As Phoenix awaits the arrival of the world’s fastest supercomputer dedicated to health information, the time gap in translating new discoveries in medicine into new treatments continues to grow.
“Science is leaping ahead, making the gap between new discoveries and new treatments even greater,” says Bob Peirce, an adviser and spokesman for Dr. Patrick Soon-Shiong. “Now the typical translation period in the United States and in the UK is about 17 years.”
Soon-Shiong, a surgeon who founded biotechnology company Abraxis BioScience, is bringing the nonprofit Institute for Advanced Health — which will house the supercomputer — to Phoenix.
The supercomputer, which will be used to store vast amounts of individualized health care information and provide it to doctors on demand, is part of Soon-Shiong’s overall goal of enabling doctors to make health care decisions based on a patient’s specific medical information.
“We are building a capacity for massive amounts of data, which we believe is absolutely necessary to bring about the era of personalized medicine,” Peirce says.
The center’s initial focus will be cancer treatment. “We want to achieve a much greater level of precision in the diagnosis and treatment of cancer…and other ailments will obviously follow,” Peirce says.
According to Peirce, the supercomputer will also focus on connecting domains of the health care industry that Soon-Shiong says are unconnected: science and research; health care delivery, and the payer.
Once the supercomputer is up and running, it will be capable of receiving information from anywhere.
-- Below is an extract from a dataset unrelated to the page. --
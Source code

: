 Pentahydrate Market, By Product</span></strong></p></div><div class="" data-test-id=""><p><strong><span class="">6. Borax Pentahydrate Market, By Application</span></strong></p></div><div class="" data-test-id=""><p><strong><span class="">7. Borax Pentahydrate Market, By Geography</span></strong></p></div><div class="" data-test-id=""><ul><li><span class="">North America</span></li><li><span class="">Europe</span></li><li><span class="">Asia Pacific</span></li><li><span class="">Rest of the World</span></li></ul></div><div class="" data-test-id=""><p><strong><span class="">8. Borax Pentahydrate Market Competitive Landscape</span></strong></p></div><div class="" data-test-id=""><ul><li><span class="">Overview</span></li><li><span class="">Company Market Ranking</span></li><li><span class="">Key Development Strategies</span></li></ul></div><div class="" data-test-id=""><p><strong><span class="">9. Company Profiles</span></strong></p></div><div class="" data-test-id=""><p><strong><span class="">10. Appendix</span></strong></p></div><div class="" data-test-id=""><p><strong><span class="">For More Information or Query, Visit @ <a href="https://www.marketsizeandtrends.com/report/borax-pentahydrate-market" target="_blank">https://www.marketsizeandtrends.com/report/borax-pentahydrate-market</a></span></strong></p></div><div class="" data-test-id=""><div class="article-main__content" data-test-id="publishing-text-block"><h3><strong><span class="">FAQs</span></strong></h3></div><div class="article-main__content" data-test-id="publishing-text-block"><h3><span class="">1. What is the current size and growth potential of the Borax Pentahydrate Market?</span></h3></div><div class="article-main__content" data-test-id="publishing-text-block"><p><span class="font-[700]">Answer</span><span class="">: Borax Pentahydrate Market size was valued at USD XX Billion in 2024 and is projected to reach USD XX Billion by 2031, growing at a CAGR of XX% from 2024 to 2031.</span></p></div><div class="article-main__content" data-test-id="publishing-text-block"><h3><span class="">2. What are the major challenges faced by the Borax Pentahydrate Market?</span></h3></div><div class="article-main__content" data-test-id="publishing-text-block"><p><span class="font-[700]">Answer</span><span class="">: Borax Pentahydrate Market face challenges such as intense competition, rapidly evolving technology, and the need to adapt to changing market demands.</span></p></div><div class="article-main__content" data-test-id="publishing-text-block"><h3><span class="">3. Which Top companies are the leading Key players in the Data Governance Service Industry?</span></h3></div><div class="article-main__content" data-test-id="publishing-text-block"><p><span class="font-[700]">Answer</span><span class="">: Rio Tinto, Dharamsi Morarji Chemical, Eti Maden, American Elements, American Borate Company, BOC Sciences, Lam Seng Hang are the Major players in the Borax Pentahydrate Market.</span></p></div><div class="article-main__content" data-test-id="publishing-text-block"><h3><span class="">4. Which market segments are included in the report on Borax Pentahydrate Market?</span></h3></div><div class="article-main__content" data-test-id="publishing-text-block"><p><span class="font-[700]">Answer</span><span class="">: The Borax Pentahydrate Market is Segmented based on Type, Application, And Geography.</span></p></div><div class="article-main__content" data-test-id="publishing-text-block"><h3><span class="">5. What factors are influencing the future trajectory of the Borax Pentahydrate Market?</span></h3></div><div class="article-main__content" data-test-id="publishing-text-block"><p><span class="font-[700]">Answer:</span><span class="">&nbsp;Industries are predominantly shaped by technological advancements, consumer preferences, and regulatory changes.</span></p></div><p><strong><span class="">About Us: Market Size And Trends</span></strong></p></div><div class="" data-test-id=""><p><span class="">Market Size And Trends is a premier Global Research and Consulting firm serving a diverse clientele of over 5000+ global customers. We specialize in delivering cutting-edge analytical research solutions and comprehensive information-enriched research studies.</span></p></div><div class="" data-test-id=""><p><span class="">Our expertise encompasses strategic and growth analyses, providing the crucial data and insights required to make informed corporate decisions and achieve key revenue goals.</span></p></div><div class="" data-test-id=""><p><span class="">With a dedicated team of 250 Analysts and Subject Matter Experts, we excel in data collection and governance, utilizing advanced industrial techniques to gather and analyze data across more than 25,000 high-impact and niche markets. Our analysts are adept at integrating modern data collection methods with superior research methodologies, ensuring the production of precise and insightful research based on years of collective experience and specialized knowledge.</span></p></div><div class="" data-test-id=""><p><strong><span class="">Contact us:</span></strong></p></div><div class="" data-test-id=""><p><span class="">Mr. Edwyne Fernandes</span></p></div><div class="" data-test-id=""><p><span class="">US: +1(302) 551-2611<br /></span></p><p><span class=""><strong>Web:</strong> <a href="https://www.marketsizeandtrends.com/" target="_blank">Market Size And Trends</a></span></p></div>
Medical facilities will be encouraged to contribute electronic medical records, including copies of MRIs and X-rays.
Although some may envision the supercomputer as one large box, the machine will be a network of several computers with thousands of processing units that are hooked together to harness their collective computing power to sift through massive amounts of information.
The computer will solve extremely complex statistical problems that would either overwhelm a desktop computer or take months or years to complete, by distributing the computation requirements across a network of computing nodes to arrive at an end product in significantly less time.
Mayor Phil Gordon announced the arrival of the supercomputer during his State of the City speech March 29. “This game-changer will redefine how the nation and world will see Phoenix,” Gordon said during the speech. “Its timeline will begin shortly, in just months.”
Peirce hopes the institute’s investment in Phoenix — including $25 million so far in just hardware for the supercomputer — will attract more players in the high-tech health care industry.
“It’s a significant investment in its own right, but the greater significance is the ripple effect that it will have because it will draw analysts and health care practitioners of all kinds to Phoenix, and Phoenix will become a real center of excellence for health care information diagnosis,” Peirce says.